[Opening DATA TO EXAMINE section]

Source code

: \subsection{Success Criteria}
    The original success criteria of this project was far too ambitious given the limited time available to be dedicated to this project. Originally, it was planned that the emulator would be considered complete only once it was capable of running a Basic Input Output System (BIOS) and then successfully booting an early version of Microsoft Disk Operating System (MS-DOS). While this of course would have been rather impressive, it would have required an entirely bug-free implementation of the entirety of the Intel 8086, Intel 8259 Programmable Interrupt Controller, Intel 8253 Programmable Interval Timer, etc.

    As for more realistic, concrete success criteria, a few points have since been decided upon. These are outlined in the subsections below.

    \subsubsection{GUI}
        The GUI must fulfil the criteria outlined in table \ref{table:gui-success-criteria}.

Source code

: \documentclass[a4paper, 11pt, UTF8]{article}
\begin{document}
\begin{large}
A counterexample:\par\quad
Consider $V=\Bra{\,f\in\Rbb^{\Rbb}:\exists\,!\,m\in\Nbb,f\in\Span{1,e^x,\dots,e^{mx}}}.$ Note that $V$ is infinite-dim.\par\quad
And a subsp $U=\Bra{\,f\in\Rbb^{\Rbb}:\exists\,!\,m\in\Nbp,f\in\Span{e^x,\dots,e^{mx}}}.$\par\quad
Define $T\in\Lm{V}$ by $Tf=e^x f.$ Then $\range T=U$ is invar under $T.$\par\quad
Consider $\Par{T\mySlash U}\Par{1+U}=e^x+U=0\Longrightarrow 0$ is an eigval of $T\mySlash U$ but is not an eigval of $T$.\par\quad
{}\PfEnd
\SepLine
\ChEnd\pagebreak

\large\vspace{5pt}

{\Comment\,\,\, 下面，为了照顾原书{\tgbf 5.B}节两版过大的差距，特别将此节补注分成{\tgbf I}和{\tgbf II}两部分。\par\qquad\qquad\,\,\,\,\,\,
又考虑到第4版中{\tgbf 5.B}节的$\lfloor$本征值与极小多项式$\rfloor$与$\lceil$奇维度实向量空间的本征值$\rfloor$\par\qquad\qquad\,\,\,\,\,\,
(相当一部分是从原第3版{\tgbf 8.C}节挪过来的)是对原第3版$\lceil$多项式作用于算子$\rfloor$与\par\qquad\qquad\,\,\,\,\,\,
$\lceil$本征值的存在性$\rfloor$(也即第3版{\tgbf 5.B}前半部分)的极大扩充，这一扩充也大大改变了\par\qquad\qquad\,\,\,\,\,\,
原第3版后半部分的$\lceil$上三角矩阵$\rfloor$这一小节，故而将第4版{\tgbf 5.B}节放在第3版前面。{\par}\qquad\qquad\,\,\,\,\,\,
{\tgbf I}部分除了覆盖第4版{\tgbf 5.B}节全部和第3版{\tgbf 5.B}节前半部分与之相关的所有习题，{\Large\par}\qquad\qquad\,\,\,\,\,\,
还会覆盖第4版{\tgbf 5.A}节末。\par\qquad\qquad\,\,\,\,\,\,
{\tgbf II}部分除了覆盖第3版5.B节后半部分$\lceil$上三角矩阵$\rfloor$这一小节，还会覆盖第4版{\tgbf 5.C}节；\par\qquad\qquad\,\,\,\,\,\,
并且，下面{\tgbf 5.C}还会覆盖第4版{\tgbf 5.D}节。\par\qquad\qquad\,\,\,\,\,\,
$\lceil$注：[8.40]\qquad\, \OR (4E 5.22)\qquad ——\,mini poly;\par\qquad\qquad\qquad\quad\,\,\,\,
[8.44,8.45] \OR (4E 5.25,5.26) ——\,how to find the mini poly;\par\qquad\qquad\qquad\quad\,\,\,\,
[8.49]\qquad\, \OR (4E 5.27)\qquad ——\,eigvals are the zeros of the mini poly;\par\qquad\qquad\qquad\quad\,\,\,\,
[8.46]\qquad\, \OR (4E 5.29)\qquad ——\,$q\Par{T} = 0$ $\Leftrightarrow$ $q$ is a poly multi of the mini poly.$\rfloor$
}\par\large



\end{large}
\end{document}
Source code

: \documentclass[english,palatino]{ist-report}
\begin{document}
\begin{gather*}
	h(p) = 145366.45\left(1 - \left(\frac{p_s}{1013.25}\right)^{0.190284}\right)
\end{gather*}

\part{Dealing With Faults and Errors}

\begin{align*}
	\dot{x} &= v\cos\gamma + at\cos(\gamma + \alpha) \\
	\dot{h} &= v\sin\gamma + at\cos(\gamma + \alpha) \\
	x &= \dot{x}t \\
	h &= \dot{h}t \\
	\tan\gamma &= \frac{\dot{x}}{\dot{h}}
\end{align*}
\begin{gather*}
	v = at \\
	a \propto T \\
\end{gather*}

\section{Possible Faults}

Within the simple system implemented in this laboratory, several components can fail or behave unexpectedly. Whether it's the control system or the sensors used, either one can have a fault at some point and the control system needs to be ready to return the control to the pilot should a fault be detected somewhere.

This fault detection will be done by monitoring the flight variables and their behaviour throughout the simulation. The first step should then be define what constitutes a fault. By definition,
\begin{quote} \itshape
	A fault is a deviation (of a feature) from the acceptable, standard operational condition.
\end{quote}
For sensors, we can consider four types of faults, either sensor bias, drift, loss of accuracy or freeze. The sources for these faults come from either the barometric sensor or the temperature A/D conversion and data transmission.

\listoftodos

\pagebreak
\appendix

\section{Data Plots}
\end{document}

[Closing DATA TO EXAMINE section]

**ACTION ITEM**
Among the records, find every line with the word "alpha" and copy it.

**WRITTEN ANSWER**
	\dot{x} &= v\cos\gamma + at\cos(\gamma + \alpha) \\
	\dot{h} &= v\sin\gamma + at\cos(\gamma + \alpha) \\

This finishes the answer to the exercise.